Amazon cut business ties with Gab.com, a social network popular with the far right, following increased scrutiny on the relationships between radicalized internet communities and major internet companies after two mass shootings over the weekend.

Owned by former advertising CEO Andrew Torba, Gab gained national notoriety following the October 2018 Tree of Life synagogue shooting in Pittsburgh, in which the shooter announced his intent to attack the place of worship on Gab before killing 11 people and injuring six others. On its subdomain, invest.gab.com, which was hosted by Amazon Web Services, the company was soliciting up to $10 million from accredited US investors.

On Tuesday, a spokesperson for Amazon Web Services told BuzzFeed News that Gab violated its policies on hateful content. The company said it first learned of its business relationship with Gab on Tuesday, following a report by journalist Judd Legum that found Amazon Web Services was hosting the Gab subdomain.

“This site promotes content that constitutes hate speech and is unacceptable according to our Acceptable Use Policy,” an Amazon Web Services spokesperson said in a statement. “We have taken our usual path when websites violate our AUP and are working with the direct hosting partner to notify and shut down the website.”

Amazon cut ties with one subdomain associated with Gab, though it does not host Gab.com, the company’s main online property. The company did not say when it began hosting the subdomain.

Another thing I learned yesterday is that Amazon is providing hosting for subdomain Gab, the social network that caters to white nationalists. Gab was used by the shooter who attacked a synagogue in Pittsburgh. https://t.co/TCuFPMmLUK

Gab founder and CEO Andrew Torba declined to comment.

While invest.gab.com redirected to a blank page as of late Tuesday night, a cached version of the site showed it attempted to crowdfund up to $10 million from accredited investors as recently as last month. “Our investors help us carry out our commitment to free expression unencumbered by special interests or the venture capitalist old guard that controls Silicon Valley,” the site read, positioning itself as an alternative to Twitter and Facebook.

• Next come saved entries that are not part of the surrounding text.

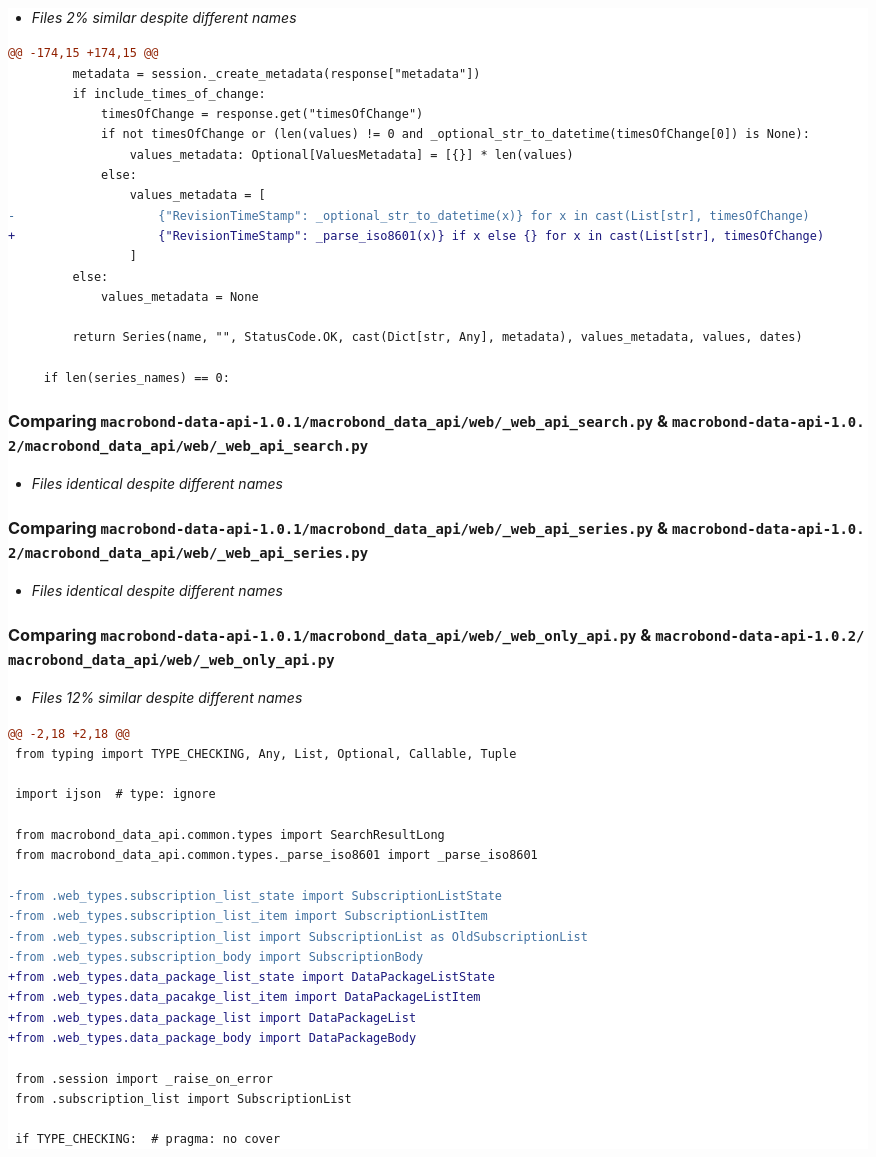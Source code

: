  * *Files 2% similar despite different names*

```diff
@@ -174,15 +174,15 @@
         metadata = session._create_metadata(response["metadata"])
         if include_times_of_change:
             timesOfChange = response.get("timesOfChange")
             if not timesOfChange or (len(values) != 0 and _optional_str_to_datetime(timesOfChange[0]) is None):
                 values_metadata: Optional[ValuesMetadata] = [{}] * len(values)
             else:
                 values_metadata = [
-                    {"RevisionTimeStamp": _optional_str_to_datetime(x)} for x in cast(List[str], timesOfChange)
+                    {"RevisionTimeStamp": _parse_iso8601(x)} if x else {} for x in cast(List[str], timesOfChange)
                 ]
         else:
             values_metadata = None
 
         return Series(name, "", StatusCode.OK, cast(Dict[str, Any], metadata), values_metadata, values, dates)
 
     if len(series_names) == 0:
```

### Comparing `macrobond-data-api-1.0.1/macrobond_data_api/web/_web_api_search.py` & `macrobond-data-api-1.0.2/macrobond_data_api/web/_web_api_search.py`

 * *Files identical despite different names*

### Comparing `macrobond-data-api-1.0.1/macrobond_data_api/web/_web_api_series.py` & `macrobond-data-api-1.0.2/macrobond_data_api/web/_web_api_series.py`

 * *Files identical despite different names*

### Comparing `macrobond-data-api-1.0.1/macrobond_data_api/web/_web_only_api.py` & `macrobond-data-api-1.0.2/macrobond_data_api/web/_web_only_api.py`

 * *Files 12% similar despite different names*

```diff
@@ -2,18 +2,18 @@
 from typing import TYPE_CHECKING, Any, List, Optional, Callable, Tuple
 
 import ijson  # type: ignore
 
 from macrobond_data_api.common.types import SearchResultLong
 from macrobond_data_api.common.types._parse_iso8601 import _parse_iso8601
 
-from .web_types.subscription_list_state import SubscriptionListState
-from .web_types.subscription_list_item import SubscriptionListItem
-from .web_types.subscription_list import SubscriptionList as OldSubscriptionList
-from .web_types.subscription_body import SubscriptionBody
+from .web_types.data_package_list_state import DataPackageListState
+from .web_types.data_pacakge_list_item import DataPackageListItem
+from .web_types.data_package_list import DataPackageList
+from .web_types.data_package_body import DataPackageBody
 
 from .session import _raise_on_error
 from .subscription_list import SubscriptionList
 
 if TYPE_CHECKING:  # pragma: no cover
```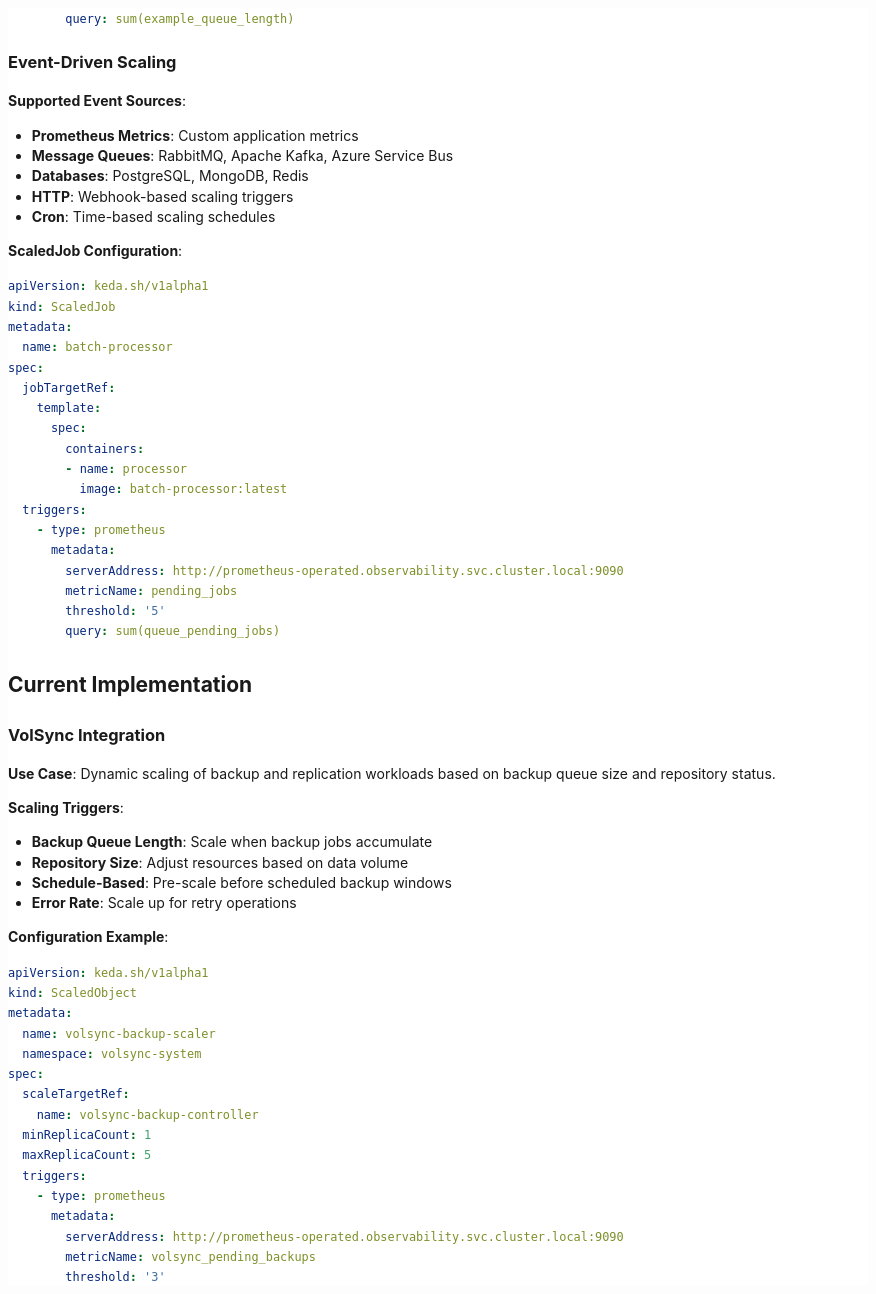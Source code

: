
 ```yaml
        query: sum(example_queue_length)
```

### Event-Driven Scaling

**Supported Event Sources**:
- **Prometheus Metrics**: Custom application metrics
- **Message Queues**: RabbitMQ, Apache Kafka, Azure Service Bus
- **Databases**: PostgreSQL, MongoDB, Redis
- **HTTP**: Webhook-based scaling triggers
- **Cron**: Time-based scaling schedules

**ScaledJob Configuration**:
```yaml
apiVersion: keda.sh/v1alpha1
kind: ScaledJob
metadata:
  name: batch-processor
spec:
  jobTargetRef:
    template:
      spec:
        containers:
        - name: processor
          image: batch-processor:latest
  triggers:
    - type: prometheus
      metadata:
        serverAddress: http://prometheus-operated.observability.svc.cluster.local:9090
        metricName: pending_jobs
        threshold: '5'
        query: sum(queue_pending_jobs)
```

## Current Implementation

### VolSync Integration

**Use Case**: Dynamic scaling of backup and replication workloads based on backup queue size and repository status.

**Scaling Triggers**:
- **Backup Queue Length**: Scale when backup jobs accumulate
- **Repository Size**: Adjust resources based on data volume
- **Schedule-Based**: Pre-scale before scheduled backup windows
- **Error Rate**: Scale up for retry operations

**Configuration Example**:
```yaml
apiVersion: keda.sh/v1alpha1
kind: ScaledObject
metadata:
  name: volsync-backup-scaler
  namespace: volsync-system
spec:
  scaleTargetRef:
    name: volsync-backup-controller
  minReplicaCount: 1
  maxReplicaCount: 5
  triggers:
    - type: prometheus
      metadata:
        serverAddress: http://prometheus-operated.observability.svc.cluster.local:9090
        metricName: volsync_pending_backups
        threshold: '3'
```
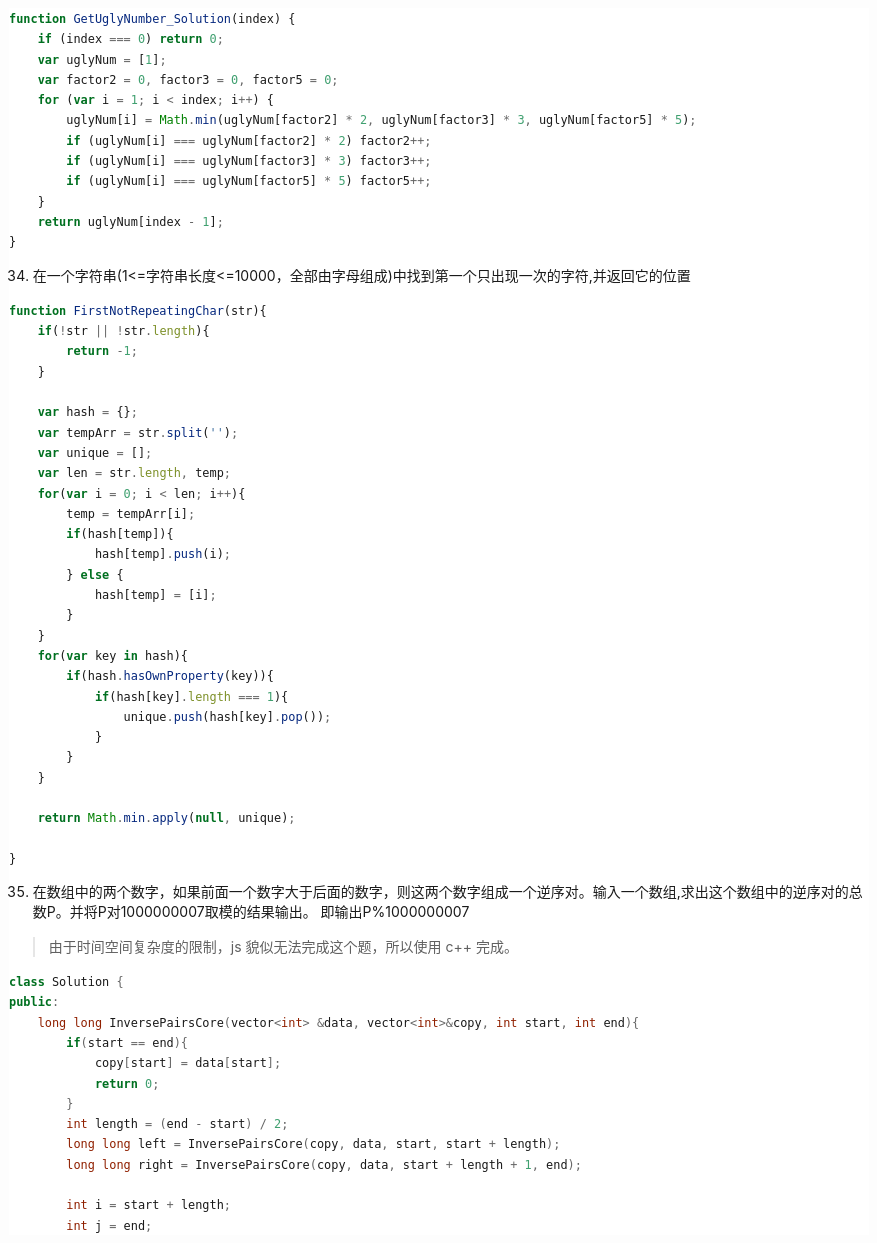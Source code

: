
 ```js
function GetUglyNumber_Solution(index) {
    if (index === 0) return 0;
    var uglyNum = [1];
    var factor2 = 0, factor3 = 0, factor5 = 0;
    for (var i = 1; i < index; i++) {
        uglyNum[i] = Math.min(uglyNum[factor2] * 2, uglyNum[factor3] * 3, uglyNum[factor5] * 5);
        if (uglyNum[i] === uglyNum[factor2] * 2) factor2++;
        if (uglyNum[i] === uglyNum[factor3] * 3) factor3++;
        if (uglyNum[i] === uglyNum[factor5] * 5) factor5++;
    }
    return uglyNum[index - 1];
}
```

34. 在一个字符串(1<=字符串长度<=10000，全部由字母组成)中找到第一个只出现一次的字符,并返回它的位置

```js
function FirstNotRepeatingChar(str){
    if(!str || !str.length){
        return -1;
    }

    var hash = {};
    var tempArr = str.split('');
    var unique = [];
    var len = str.length, temp;
    for(var i = 0; i < len; i++){
        temp = tempArr[i];
        if(hash[temp]){
            hash[temp].push(i);
        } else {
            hash[temp] = [i];
        }
    }
    for(var key in hash){
        if(hash.hasOwnProperty(key)){
            if(hash[key].length === 1){
                unique.push(hash[key].pop());
            }
        }
    }

    return Math.min.apply(null, unique);

}
```

35. 在数组中的两个数字，如果前面一个数字大于后面的数字，则这两个数字组成一个逆序对。输入一个数组,求出这个数组中的逆序对的总数P。并将P对1000000007取模的结果输出。 即输出P%1000000007

> 由于时间空间复杂度的限制，js 貌似无法完成这个题，所以使用 c++ 完成。

```cpp
class Solution {
public:
    long long InversePairsCore(vector<int> &data, vector<int>&copy, int start, int end){
        if(start == end){
            copy[start] = data[start];
            return 0;
        }
        int length = (end - start) / 2;
        long long left = InversePairsCore(copy, data, start, start + length);
        long long right = InversePairsCore(copy, data, start + length + 1, end);

        int i = start + length;
        int j = end;
```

With nearly 1 million registered users, Gab is a well-documented cesspool for hate speech and racism used by far-right influencers who have been deplatformed from more mainstream social networks. Following the Tree of Life shootings, several companies including payment platform PayPal and domain registrar GoDaddy severed ties with Gab.

A number of companies took similar measures with another extremist-friendly message board this week, following the mass shootings in El Paso, Texas and Dayton, Ohio. On Sunday night, Cloudflare dropped online protection services for 8chan, the anonymous messaging board the El Paso shooter reportedly used to share his manifesto, following public pressure.

After being dropped by Cloudflare, 8chan moved to BitMitigate, a digital security company that also works with the Daily Stormer a neo-Nazi site. Following that move, Voxility, an online infrastructure company, pulled services from BitMitigate’s parent company, Epik, causing outages for 8chan, the Daily Stormer, and Gab. Epik serves as Gab.com’s current domain registrar.